Each line in the records that mentions the word "digitsToNumber" needs to be listed.

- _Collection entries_
::::::

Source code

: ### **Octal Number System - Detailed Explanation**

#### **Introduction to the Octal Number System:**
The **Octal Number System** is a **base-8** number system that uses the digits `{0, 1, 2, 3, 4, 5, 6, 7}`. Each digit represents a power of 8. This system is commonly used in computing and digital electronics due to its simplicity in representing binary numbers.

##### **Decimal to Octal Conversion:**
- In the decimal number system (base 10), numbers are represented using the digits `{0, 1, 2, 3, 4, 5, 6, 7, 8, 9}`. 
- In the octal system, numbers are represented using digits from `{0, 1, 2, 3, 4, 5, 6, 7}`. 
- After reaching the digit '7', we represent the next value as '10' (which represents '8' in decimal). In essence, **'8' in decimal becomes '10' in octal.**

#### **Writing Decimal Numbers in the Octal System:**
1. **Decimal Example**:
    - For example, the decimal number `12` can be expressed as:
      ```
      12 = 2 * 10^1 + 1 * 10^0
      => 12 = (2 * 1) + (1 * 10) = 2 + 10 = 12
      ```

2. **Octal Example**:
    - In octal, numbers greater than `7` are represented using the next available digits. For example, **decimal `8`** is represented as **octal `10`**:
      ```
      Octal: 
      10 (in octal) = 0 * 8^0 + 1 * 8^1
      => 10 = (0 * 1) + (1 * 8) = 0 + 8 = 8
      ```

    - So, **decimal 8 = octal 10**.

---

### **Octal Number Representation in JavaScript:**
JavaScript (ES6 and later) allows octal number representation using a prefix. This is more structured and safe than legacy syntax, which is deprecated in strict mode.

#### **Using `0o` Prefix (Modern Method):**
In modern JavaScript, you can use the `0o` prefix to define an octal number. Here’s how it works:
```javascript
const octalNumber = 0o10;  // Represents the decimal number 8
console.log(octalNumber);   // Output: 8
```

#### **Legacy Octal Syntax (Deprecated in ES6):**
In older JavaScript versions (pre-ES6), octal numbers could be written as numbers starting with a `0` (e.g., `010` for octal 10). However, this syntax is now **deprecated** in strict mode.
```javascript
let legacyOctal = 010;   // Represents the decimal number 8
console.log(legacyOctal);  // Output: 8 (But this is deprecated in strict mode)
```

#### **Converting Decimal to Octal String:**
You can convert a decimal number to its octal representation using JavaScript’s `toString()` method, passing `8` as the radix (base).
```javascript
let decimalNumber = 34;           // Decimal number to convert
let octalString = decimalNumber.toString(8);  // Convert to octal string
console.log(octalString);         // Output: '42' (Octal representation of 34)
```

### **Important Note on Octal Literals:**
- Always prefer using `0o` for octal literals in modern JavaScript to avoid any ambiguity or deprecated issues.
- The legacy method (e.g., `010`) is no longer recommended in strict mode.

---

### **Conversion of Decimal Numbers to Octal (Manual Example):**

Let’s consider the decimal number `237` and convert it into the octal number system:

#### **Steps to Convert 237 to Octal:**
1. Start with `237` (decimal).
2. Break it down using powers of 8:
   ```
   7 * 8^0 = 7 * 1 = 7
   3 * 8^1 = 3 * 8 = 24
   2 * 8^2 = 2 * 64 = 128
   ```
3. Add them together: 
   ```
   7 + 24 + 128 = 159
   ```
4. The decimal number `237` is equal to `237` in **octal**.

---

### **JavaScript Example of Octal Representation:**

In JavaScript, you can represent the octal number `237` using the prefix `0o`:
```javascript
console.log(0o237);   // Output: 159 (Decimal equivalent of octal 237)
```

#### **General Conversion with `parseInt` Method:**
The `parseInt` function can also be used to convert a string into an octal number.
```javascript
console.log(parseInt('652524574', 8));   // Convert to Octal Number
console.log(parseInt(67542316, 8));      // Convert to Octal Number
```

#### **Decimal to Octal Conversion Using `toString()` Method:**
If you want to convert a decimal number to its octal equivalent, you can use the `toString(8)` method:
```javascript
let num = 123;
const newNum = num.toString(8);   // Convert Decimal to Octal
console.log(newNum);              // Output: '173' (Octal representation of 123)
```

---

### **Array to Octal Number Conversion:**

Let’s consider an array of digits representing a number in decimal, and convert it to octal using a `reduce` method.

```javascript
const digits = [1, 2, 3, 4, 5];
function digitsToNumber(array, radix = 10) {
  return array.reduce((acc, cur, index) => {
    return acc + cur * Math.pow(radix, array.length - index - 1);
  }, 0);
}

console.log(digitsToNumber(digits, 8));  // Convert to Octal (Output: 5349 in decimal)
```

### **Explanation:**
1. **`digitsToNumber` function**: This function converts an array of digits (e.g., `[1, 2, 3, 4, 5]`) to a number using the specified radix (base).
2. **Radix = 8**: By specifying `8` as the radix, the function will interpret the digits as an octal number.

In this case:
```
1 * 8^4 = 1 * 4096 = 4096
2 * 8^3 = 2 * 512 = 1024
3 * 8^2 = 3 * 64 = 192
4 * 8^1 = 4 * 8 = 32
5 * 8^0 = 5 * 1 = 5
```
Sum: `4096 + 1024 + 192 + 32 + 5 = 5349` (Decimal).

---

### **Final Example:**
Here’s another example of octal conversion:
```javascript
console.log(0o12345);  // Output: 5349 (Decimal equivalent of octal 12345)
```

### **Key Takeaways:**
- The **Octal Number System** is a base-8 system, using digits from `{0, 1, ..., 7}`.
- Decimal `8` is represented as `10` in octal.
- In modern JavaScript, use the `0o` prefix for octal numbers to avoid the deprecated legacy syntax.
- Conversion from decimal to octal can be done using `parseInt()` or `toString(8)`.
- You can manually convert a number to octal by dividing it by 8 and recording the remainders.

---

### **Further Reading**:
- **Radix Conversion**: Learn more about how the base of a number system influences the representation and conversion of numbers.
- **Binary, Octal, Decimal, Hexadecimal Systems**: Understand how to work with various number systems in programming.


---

::::::

- _Answer space_
function digitsToNumber(array, radix = 10) {
console.log(digitsToNumber(digits, 8));  // Convert to Octal (Output: 5349 in decimal)
1. **`digitsToNumber` function**: This function converts an array of digits (e.g., `[1, 2, 3, 4, 5]`) to a number using the specified radix (base).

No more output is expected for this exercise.